But back to Rundgren. His greatest album, in my mind, is 1972’s Something/Anything? double LP. Over the course of 4 sides (or 2 CDs, if that’s the way you have it) he put together a collection of over 20 incredible songs covering a wide range of genres. Both “Hello It’s Me” and “I Saw the Light” are on the album, but while those may be the best known singles, it doesn’t stop there. For example, he has a song called “Dust in the Wind” that will make you forget all about the completely different, maudlin song of the same name by Kansas. Song after melodic, rocking, moving, funny, and/or romantic song fill up those sides, and Rundgren’s musicianship is stellar throughout. Only on Side 4 does he bring in other musicians and backup singers, positioning the side as a “pop operetta” — as he says in the (often funny) liner notes — and recording every song on the side live and in one take. (That side includes “Hello It’s Me,” so keep that in mind next time you hear it on the radio — it was done without overdubs.) The album on the whole is a masterpiece, one of the best albums of the ’70s.

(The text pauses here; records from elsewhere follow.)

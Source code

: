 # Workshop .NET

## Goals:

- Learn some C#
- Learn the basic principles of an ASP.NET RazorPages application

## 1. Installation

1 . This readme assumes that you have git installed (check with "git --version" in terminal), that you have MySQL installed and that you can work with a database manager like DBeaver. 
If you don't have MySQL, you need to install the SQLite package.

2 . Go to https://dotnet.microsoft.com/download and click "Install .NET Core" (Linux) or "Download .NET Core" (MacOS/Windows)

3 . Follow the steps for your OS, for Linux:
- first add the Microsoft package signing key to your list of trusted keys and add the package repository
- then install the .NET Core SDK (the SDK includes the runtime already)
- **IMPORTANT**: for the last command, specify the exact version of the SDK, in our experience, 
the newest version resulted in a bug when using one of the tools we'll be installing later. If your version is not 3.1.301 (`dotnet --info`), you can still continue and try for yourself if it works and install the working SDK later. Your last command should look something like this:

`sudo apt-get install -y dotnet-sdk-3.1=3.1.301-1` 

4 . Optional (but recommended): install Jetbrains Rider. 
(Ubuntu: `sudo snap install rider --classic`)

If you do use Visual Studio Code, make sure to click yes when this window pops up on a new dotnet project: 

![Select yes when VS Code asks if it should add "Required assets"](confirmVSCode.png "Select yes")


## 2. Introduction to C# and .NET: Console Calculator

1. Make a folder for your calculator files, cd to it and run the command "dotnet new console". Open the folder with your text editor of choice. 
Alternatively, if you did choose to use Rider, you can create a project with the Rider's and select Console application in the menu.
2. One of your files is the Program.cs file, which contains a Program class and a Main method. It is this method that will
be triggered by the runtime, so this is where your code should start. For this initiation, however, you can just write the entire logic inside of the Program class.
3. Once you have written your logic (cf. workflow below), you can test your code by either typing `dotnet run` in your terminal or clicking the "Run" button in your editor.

Rundgren bridges the space between some of the songs with studio patter that is oddly amusing to listen to, especially knowing that in some of those cases he’s just talking to himself. There’s even a minute-long track where all he does is demonstrate “sounds of the studio.” And it’s with studio patter that he begins probably my favorite song on the album, “Couldn’t I Just Tell You,” a great song of being in love with someone who just doesn’t want to hear about it, having to keep those emotions inside for fear of being shot down. You’ve probably heard this one on the radio as well, although maybe not as frequently as the other two singles — and it’s one of the high points in all of ’70s power pop, wrapping a great melody and Rundgren’s intense singing into a tightly wound package. The changing tempo, galloping guitar, and quiet/loud dynamics add up to an exploding firework of a song.